Draxxin is also approved for two other cattle conditions. The first is infectious bovine keratoconjunctivitis, better known as pinkeye. In two field studies of 200 naturally infected calves, Draxxin-treated animals had significantly higher cure rates at every time point compared to untreated calves, and their eyes improved faster. The second is foot rot (interdigital necrobacillosis), a painful bacterial infection between the toes. Field studies showed treatment success rates of 60% to 83% in Draxxin-treated cattle, compared to just 8% to 50% in untreated controls.
Approved Uses in Swine
In pigs, Draxxin treats swine respiratory disease caused by five different bacterial species, including Actinobacillus pleuropneumoniae, Pasteurella multocida, Bordetella bronchiseptica, Haemophilus parasuis, and Mycoplasma hyopneumoniae. Like in cattle, it can be used both for treating individual sick animals and for controlling respiratory disease across a group where illness is already present.
How Draxxin Works
Tulathromycin belongs to the macrolide class of antibiotics. It kills bacteria by binding to their ribosomes, the tiny cellular machines that build proteins. Once tulathromycin latches on, bacteria can no longer assemble the proteins they need to survive and multiply.

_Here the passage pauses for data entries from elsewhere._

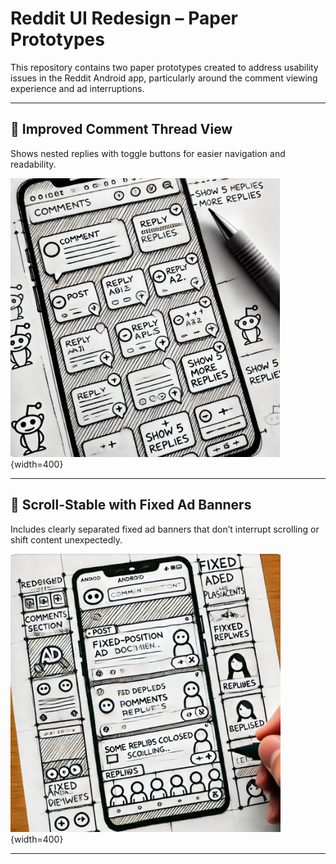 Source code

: 

# Reddit UI Redesign – Paper Prototypes

This repository contains two paper prototypes created to address usability issues in the Reddit Android app, particularly around the comment viewing experience and ad interruptions.

---

## 🧵 Improved Comment Thread View  
Shows nested replies with toggle buttons for easier navigation and readability.

![Improved Comment Thread View](https://github.com/ba-00001/prototypeimages./blob/main/prototype%201.jpg){width=400}

---

## 📌 Scroll-Stable with Fixed Ad Banners  
Includes clearly separated fixed ad banners that don’t interrupt scrolling or shift content unexpectedly.

![Scroll-Stable with Fixed Ad Banners](https://github.com/ba-00001/prototypeimages./blob/main/prototype%202.jpg){width=400}

---
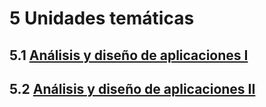 # 5 Unidades temáticas

## 5.1 [Análisis y diseño de aplicaciones I](./5_1_.Analisis_y_diseno_de_aplicaciones_I.md)

## 5.2 [Análisis y diseño de aplicaciones II](./5_2_.Analisis_y_diseno_de_aplicaciones_II.md) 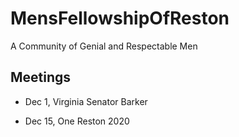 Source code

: # MensFellowshipOfReston
A Community of Genial and Respectable Men

## Meetings

* Dec 1, Virginia Senator Barker

* Dec 15, One Reston 2020
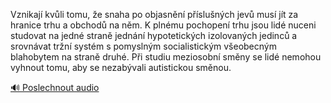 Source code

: 
Vznikají kvůli tomu, že snaha po objasnění příslušných jevů musí jít za hranice trhu a obchodů na něm. K plnému pochopení trhu jsou lidé nuceni studovat na jedné straně jednání hypotetických izolovaných jedinců a srovnávat tržní systém s pomyslným socialistickým všeobecným blahobytem na straně druhé. Při studiu meziosobní směny se lidé nemohou vyhnout tomu, aby se nezabývali autistickou směnou.

[🔊 Poslechnout audio](/data/7-paragraphs/audio/chapter_47/para_010-Vznikaj-kvli-tomu-e-snaha-po-objasnn-pslu.mp3)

What makes Draxxin particularly useful in livestock is how long it stays active in the body. Tulathromycin concentrates heavily in lung tissue and the immune cells within the airways, with detectable levels persisting for at least 8 days after a single injection. The drug’s elimination half-life is about 65 hours in calves and 69 hours in young pigs. That extended presence is why a single shot can do the work that shorter-acting antibiotics need multiple doses to accomplish.
Dosage and Administration
Both cattle and swine receive the same dose: 2.5 mg per kilogram of body weight, which works out to 1 mL for every 22 pounds. However, the injection route differs by species. In cattle, Draxxin is given subcutaneously (under the skin) in the neck, with no more than 11.5 mL at a single injection site. In swine, it’s given intramuscularly (into the muscle) in the neck, with a maximum of 4 mL per site. Either way, only one injection is needed.
Side Effects and Reactions
The most common side effect is a temporary reaction at the injection site. In cattle, this can include swelling, tissue discoloration under the skin, and brief signs of pain like head shaking or pawing at the ground. In pigs, restlessness and vocalization right after injection are typical, along with swelling and discoloration at the site. These reactions resolve over time but can cause trim loss of edible tissue at slaughter if the injection site hasn’t fully healed.
Less common reactions include temporary drooling, which has been observed in both species and typically resolves within hours. In post-approval monitoring of cattle, anaphylactic reactions have been reported, though injection site reactions remain far more frequent.
Restrictions and Withdrawal Periods
Draxxin carries several important restrictions. It is not approved for use in chickens or turkeys. It cannot be used in female dairy cattle 20 months of age or older, and it should never be given to animals with a known hypersensitivity to the drug.
To ensure no drug residues end up in meat, strict withdrawal periods apply. Cattle must not be slaughtered for human consumption within 18 days of their last treatment. For swine, the withdrawal period is shorter: 5 days from the last injection. These timelines are set by the FDA and are not flexible. Producers who send animals to slaughter before the withdrawal period has passed risk regulatory action and contamination of the food supply.
Why Producers Choose a Single-Dose Antibiotic
Handling livestock for repeated injections is stressful for both the animals and the people doing it. Every pass through a chute increases the risk of injury, and stress itself can worsen respiratory disease in cattle and swine. A single-dose antibiotic that maintains effective drug levels for over a week reduces that burden significantly. For operations managing hundreds or thousands of animals during high-risk periods like arrival at a feedlot, the practical advantage of treating once and monitoring from a distance is substantial.